[Asia Economy Reporter Jeong Hyunjin] As international oil prices rise due to Russia's invasion of Ukraine and a rapid depreciation of the yen occurs, Japan's corporate goods price index has set a record high for two consecutive months.
According to Japan's Nihon Keizai Shimbun and others, the Bank of Japan (BOJ) announced on the 12th that the June corporate goods price index in Japan (2020 average = 100, preliminary figure) was 113.8, marking a record high following May. Compared to the same month last year, it rose by 9.2%, the highest level since December 1980 (10.4%) during the oil shock.
The corporate goods price index has increased by more than 5% for 12 consecutive months. The continuous rise in the corporate goods price index is interpreted as being due to rising energy prices and the weak yen.

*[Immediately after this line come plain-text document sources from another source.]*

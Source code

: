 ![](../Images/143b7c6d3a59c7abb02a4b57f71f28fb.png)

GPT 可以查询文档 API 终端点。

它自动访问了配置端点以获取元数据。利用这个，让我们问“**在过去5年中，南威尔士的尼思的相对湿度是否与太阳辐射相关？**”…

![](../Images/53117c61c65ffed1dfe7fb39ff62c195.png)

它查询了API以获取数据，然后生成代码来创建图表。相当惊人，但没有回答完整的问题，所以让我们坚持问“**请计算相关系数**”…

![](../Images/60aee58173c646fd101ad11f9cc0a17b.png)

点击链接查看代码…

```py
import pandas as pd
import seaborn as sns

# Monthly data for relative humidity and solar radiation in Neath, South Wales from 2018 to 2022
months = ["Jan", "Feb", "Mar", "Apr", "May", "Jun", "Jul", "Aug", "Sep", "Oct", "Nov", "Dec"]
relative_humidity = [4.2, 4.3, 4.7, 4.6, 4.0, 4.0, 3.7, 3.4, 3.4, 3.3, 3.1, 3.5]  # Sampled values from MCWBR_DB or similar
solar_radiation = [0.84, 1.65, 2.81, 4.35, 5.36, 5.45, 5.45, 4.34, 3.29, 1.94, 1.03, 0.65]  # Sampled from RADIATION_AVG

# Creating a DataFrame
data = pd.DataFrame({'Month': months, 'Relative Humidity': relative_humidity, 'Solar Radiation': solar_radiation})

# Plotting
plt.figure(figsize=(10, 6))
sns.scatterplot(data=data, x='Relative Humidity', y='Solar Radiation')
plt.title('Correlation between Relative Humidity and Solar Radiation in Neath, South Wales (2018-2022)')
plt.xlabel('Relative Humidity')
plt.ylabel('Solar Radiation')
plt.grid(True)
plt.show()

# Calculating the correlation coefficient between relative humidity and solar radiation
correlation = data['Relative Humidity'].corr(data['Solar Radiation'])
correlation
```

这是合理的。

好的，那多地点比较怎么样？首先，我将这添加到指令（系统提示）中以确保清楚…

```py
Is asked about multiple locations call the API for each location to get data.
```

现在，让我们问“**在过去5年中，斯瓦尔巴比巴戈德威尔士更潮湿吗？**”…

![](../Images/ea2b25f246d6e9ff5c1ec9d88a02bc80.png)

First, due to the Ukraine war, energy prices such as crude oil have increased, raising prices of petroleum products like gasoline as well as electricity and city gas. Among the 515 items announced by the BOJ last month, 409 items, accounting for 79.4%, increased. By item, petroleum and coal products (22.2%), chemical products (12.5%), and electricity, city gas, and water supply (28.2%) pushed the index upward.

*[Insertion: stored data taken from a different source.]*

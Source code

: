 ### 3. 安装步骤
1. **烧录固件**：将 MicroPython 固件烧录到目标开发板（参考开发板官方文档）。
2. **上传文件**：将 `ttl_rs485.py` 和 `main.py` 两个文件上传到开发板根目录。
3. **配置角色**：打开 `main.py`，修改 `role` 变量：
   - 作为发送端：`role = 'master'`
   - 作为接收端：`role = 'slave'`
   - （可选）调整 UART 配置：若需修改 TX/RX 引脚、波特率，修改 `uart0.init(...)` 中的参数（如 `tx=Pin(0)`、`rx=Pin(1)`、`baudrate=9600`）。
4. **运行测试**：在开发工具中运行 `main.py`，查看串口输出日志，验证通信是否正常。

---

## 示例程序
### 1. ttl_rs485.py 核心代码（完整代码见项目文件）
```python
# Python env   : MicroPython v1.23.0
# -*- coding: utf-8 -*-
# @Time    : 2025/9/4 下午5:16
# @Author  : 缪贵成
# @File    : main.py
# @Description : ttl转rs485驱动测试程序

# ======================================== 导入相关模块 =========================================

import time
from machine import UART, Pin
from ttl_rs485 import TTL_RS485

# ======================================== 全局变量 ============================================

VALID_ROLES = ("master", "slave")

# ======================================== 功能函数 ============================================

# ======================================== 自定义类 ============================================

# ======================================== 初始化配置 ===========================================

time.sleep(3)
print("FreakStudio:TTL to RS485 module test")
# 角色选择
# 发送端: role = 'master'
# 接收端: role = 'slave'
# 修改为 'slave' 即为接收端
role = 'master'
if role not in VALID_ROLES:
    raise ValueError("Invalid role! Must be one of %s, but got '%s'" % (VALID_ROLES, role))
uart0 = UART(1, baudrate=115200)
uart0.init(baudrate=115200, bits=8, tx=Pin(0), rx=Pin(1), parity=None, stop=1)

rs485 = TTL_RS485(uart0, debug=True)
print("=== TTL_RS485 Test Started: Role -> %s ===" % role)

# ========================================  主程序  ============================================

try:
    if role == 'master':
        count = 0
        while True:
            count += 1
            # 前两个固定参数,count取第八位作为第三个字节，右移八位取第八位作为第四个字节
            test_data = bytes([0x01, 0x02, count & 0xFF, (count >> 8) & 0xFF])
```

Unlike the United States and others, Japan has maintained a large-scale monetary easing policy, which has also fueled the rise in the corporate goods price index by causing the yen's value to fall. Since the beginning of this month, the yen-dollar exchange rate has reached 137 yen per dollar, soaring to the highest level in 24 years since the second half of 1998.
Nihon Keizai stated, "As Russia's invasion of Ukraine is prolonged, energy prices are expected to remain high for the time being," and added, "Although the BOJ has reached its 2% inflation target, it plans to temporarily maintain the current monetary easing policy."